Task description - Go through the entries below and count the lines holding the word "alpha". Reply with only the number, please.

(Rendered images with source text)
■ ■ ■ ■
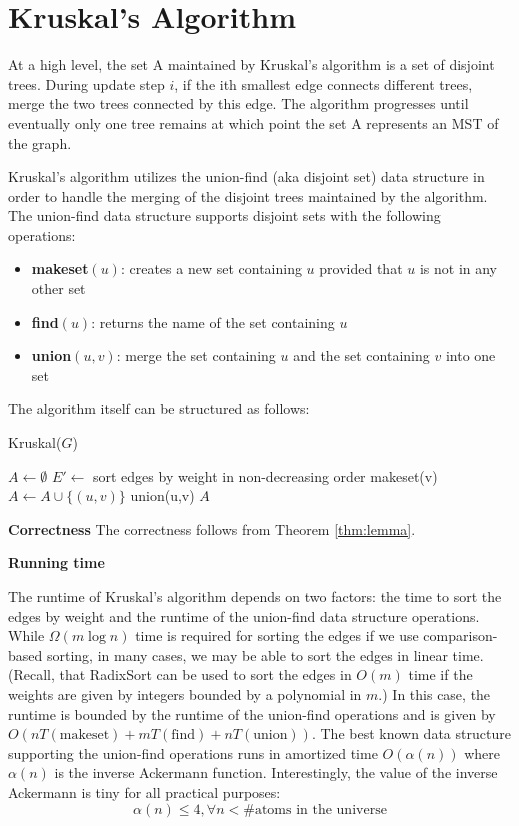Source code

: \documentclass [12pt]{article}
\theoremstyle{definition}
\begin{document}
\section{Kruskal's Algorithm} 

At a high level, the set A maintained by Kruskal's algorithm is a set of disjoint trees. During update step $i$, if the ith smallest edge connects different trees, merge the two trees connected by this edge. The algorithm progresses until eventually only one tree remains at which point the set A represents an MST of the graph.

Kruskal's algorithm utilizes the union-find (aka disjoint set) data structure in order to handle the merging of the disjoint trees maintained by the algorithm. The union-find data structure supports disjoint sets with the following operations:

\begin{itemize}
\item \textbf{makeset}$(u)$: creates a new set containing $u$ provided that $u$ is not in any other set
\item \textbf{find}$(u)$: returns the name of the set containing $u$
\item \textbf{union}$(u, v )$: merge the set containing $u$ and the set containing $v$ into one set
\end{itemize}

The algorithm itself can be structured as follows:

\begin{algorithm}
\caption{Kruskal($G$)}
\label{alg:kruskal_algorithm}
\begin{algorithmic}
\State $A \gets \emptyset$
\State $E' \gets$ sort edges by weight in non-decreasing order
\State {} {
    \State makeset(v)
}
\State {} {
     {
        \State $A \gets A \cup \{(u,v)\}$
        \State union(u,v)
    }
}
\State \Return $A$
\end{algorithmic}
\end{algorithm}

\textbf{Correctness} The correctness follows from Theorem \ref{thm:lemma}.


\textbf{Running time} 

The runtime of Kruskal's algorithm depends on two factors: the time to sort the edges by weight and the runtime of the union-find data structure operations. While $\Omega(m \log n)$ time is required for sorting the edges if we use comparison-based sorting, in many cases, we may be able to sort the edges in linear time. (Recall, that RadixSort can be used to sort the edges in $O(m)$ time if the weights are given by integers bounded by a polynomial in $m$.) In this case, the runtime is bounded by the runtime of the union-find operations and is given by $O(nT(\text{makeset}) + mT(\text{find}) +nT(\text{union}))$. The best known data structure supporting the union-find operations runs in amortized time $O(\alpha(n))$ where $\alpha(n)$ is the inverse Ackermann function. Interestingly, the value of the inverse Ackermann is tiny for all practical purposes: 
$$
\alpha(n) \leq 4, \forall n < \text{\# atoms in the universe}
$$
\end{document}
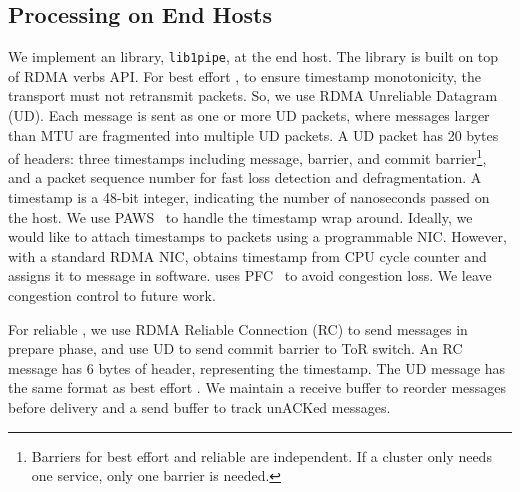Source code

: \subsection{Processing on End Hosts}


We implement an \sys{} library, \texttt{lib1pipe}, at the end host. The library is built on top of RDMA verbs API.
For best effort \sys{}, to ensure timestamp monotonicity, the transport must not retransmit packets.
So, we use RDMA Unreliable Datagram (UD).
Each \sys{} message is sent as one or more UD packets, where \sys{} messages larger than MTU are fragmented into multiple UD packets.
A UD packet has 20 bytes of headers: three timestamps including message, barrier, and commit barrier\footnote{Barriers for best effort and reliable \sys{} are independent. If a cluster only needs one service, only one barrier is needed.}, and a packet sequence number for fast loss detection and defragmentation.
A timestamp is a 48-bit integer, indicating the number of nanoseconds passed on the host. %
We use PAWS~\cite{jacobson1992tcp} to handle the timestamp wrap around.
Ideally, we would like to attach timestamps to packets using a programmable NIC.
However, with a standard RDMA NIC, \sys{} obtains timestamp from CPU cycle counter and assigns it to message in software.
\sys{} uses PFC~\cite{pfc} to avoid congestion loss. We leave congestion control to future work.

For reliable \sys{}, we use RDMA Reliable Connection (RC) to send messages in prepare phase, and use UD to send commit barrier to ToR switch.
An RC message has 6 bytes of header, representing the timestamp.
The UD message has the same format as best effort \sys{}.
We maintain a receive buffer to reorder messages before delivery and a send buffer to track unACKed messages.

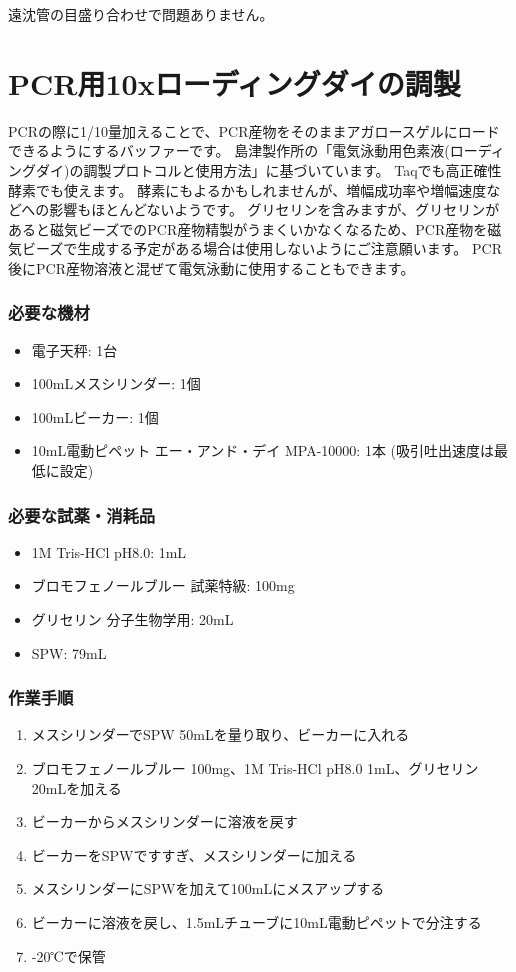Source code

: \documentclass[titlepage,10pt,a4paper,uplatex]{jsbook}
\begin{document}
遠沈管の目盛り合わせで問題ありません。

\section{PCR用10xローディングダイの調製}\label{making10xloadingdye}

PCRの際に1/10量加えることで、PCR産物をそのままアガロースゲルにロードできるようにするバッファーです。
島津製作所の「電気泳動用色素液(ローディングダイ)の調製プロトコルと使用方法」に基づいています。
Taqでも高正確性酵素でも使えます。
酵素にもよるかもしれませんが、増幅成功率や増幅速度などへの影響もほとんどないようです。
グリセリンを含みますが、グリセリンがあると磁気ビーズでのPCR産物精製がうまくいかなくなるため、PCR産物を磁気ビーズで生成する予定がある場合は使用しないようにご注意願います。
PCR後にPCR産物溶液と混ぜて電気泳動に使用することもできます。

\subsubsection{必要な機材}
\begin{itemize}
\item 電子天秤: 1台
\item 100mLメスシリンダー: 1個
\item 100mLビーカー: 1個
\item 10mL電動ピペット エー・アンド・デイ MPA-10000: 1本 (吸引吐出速度は最低に設定)
\end{itemize}

\subsubsection{必要な試薬・消耗品}
\begin{itemize}
\item 1M Tris-HCl pH8.0: 1mL
\item ブロモフェノールブルー 試薬特級: 100mg
\item グリセリン 分子生物学用: 20mL
\item SPW: 79mL
\end{itemize}

\subsubsection{作業手順}
\begin{enumerate}
\item メスシリンダーでSPW 50mLを量り取り、ビーカーに入れる
\item ブロモフェノールブルー 100mg、1M Tris-HCl pH8.0 1mL、グリセリン20mLを加える
\item ビーカーからメスシリンダーに溶液を戻す
\item ビーカーをSPWですすぎ、メスシリンダーに加える
\item メスシリンダーにSPWを加えて100mLにメスアップする
\item ビーカーに溶液を戻し、1.5mLチューブに10mL電動ピペットで分注する
\item -20℃で保管
\end{enumerate}
\end{document}
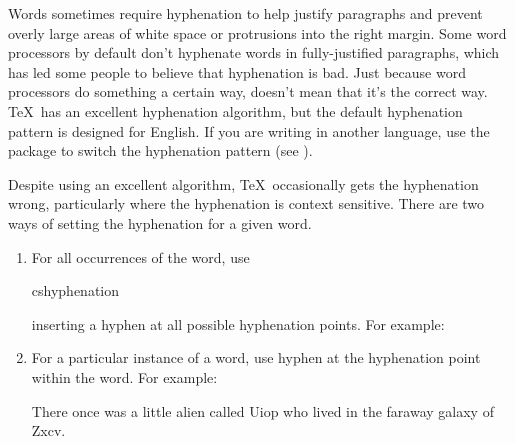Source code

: Words sometimes require \gls*{hyphenation} to help justify paragraphs
and prevent overly large areas of white space or protrusions into
the right margin. Some word processors by default don't hyphenate
words in fully-justified paragraphs, which has led some people to
believe that hyphenation is bad. Just because word processors do
something a certain way, doesn't mean that it's the correct way.
\TeX\ has an excellent hyphenation algorithm, but the default
hyphenation pattern is designed for English. If you are writing in
another language, use the  package to switch the
hyphenation pattern (see ).

Despite using an excellent algorithm, \TeX\ occasionally gets the
hyphenation wrong, particularly where the hyphenation is context
sensitive. There are two ways of setting the hyphenation for a given
word.

\begin{enumerate}
\item For all occurrences of the word, use
\begin{definition}
\gls{cshyphenation}
\end{definition}
inserting a hyphen \Indextt{-} at all possible hyphenation
points. For example:
\begin{codeS}
\end{codeS}

\item For a particular instance of a word, use \gls{hyphen} at the
hyphenation point within the word. For example:
\begin{code}
There once was a little alien called Uiop who lived in the faraway galaxy of
Zxcv.
\end{code} 
\end{enumerate}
■ ■ ■ ■
Task solution - 2